What a day. I’m curled up in bed watching a Machester United vs Barcelona soccer game. Europeans take soccer very seriously, so I guess I should watch this for a cultural experience. Also, sports is one of the only things one can watch without speaking the local language. This is the first time my TV has been on during this entire trip. I’ve been so busy…probably averaging around five hours of sleep per night. It’s like I have a gas tank constantly running on empty, but I only put a cup of gasoline in at a time before driving again: sleep a few hours a night, try to grab a nap on a bus/train, try to stay awake in all of our meetings…ahhh! We finally had a bit of free time this evening, and I’m in bed by 10:55. I feel like this deserves a celebration – I’m going to celebrate by finishing my bag of lachgummi apfellinge. I can’t wait to get a full night’s sleep.
This morning we had to be at breakfast by 6:30 in order to catch the bus to take us to our train. We had a two and a half hour train ride to the city of Leipzig, which has a completely different feel than any of the cities we’ve seen thus far. It’s been amazing to see all of these different faces of Germany. As soon as we checked into our hotel, we went for lunch at one of the most prestigious restaurants in the country. Apparently Goethe himself (a German equivalent of Shakespeare) ate there back in the days when he was writing Faust. Fancy. I ordered the venison medallions, but maybe that was a mistake because now no venison I eat at home will ever taste quite as good. This lunch was the best meal I’ve had since coming to Germany for sure. To make sure I wasn’t imaging things, I made Robin try it too. She’s my Canadian friend with the hunter husband, so I knew she’d understand about good venison. I wish I would have video recorded her reaction. It’s safe to say I wasn’t imagining it – the venison was mind-blowingly amazing.

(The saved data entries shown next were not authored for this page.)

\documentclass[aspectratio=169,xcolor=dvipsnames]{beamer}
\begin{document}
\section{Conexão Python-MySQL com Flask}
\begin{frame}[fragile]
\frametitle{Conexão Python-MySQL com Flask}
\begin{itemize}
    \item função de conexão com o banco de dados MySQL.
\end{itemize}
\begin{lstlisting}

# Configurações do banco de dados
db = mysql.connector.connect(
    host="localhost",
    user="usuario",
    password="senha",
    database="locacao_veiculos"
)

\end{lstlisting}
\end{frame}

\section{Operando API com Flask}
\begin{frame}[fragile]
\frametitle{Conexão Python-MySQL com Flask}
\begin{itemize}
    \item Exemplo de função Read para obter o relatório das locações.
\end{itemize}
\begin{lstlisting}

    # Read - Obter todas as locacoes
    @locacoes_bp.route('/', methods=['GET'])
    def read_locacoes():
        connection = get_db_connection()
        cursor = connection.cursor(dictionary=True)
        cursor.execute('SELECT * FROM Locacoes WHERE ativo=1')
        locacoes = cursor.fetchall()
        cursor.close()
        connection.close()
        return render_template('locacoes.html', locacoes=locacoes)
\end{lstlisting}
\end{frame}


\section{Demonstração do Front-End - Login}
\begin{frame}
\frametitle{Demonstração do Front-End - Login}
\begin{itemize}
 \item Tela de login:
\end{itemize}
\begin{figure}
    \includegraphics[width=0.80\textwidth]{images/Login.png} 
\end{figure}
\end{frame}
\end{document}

After lunch we went to the University of Leipzig to listen to a lecture on right-wing extremism in Germany today. Did you know that 10% of Germans still think Germany was better off as a dictatorship than a democracy? Weird. It was an interesting presentation, and it made me want to find a similar presentation about statistics regarding extremism in the United States. Some of the teachers and I talked about this afterwards.
Once we were finished at the university, it was FREE TIME!! We’ve only had one free afternoon, so I was extremely excited to be able to relax a bit. Robin, Liz, and I decided to go shopping. We went into some cute boutiques and shops, and I found a bakery where I bought a delicious petit-four. It was almost too beautiful to eat…but only almost.
We found a mall at the end of a street, so we went in there for a while. There was a store called New Yorker that allegedly sold all of the latest fashions from America. Liz, Robin, and I found some ridiculously German dresses that were not the least bit American, so we dressed up in them and took some pictures. I probably would have bought that dress as a souvenir if it didn’t cost fifty euros. I hope someone buys it, thinks it’s American fashion, and then actually wears it to New York. That would be quite entertaining.
On our way back to the hotel, we stopped to celebrate a successful shopping trip (we’d all found various items at the cute shops). Guess what I ordered for my post-shopping snack? Spaghetti eis! Read yesterday’s post if you don’t know what this is. I’m going to eat it as many times as possible before I leave this country.
Now I’m watching Manchester United beat Barcelona, and I’m incredibly excited to go to sleep. Gute Nacht!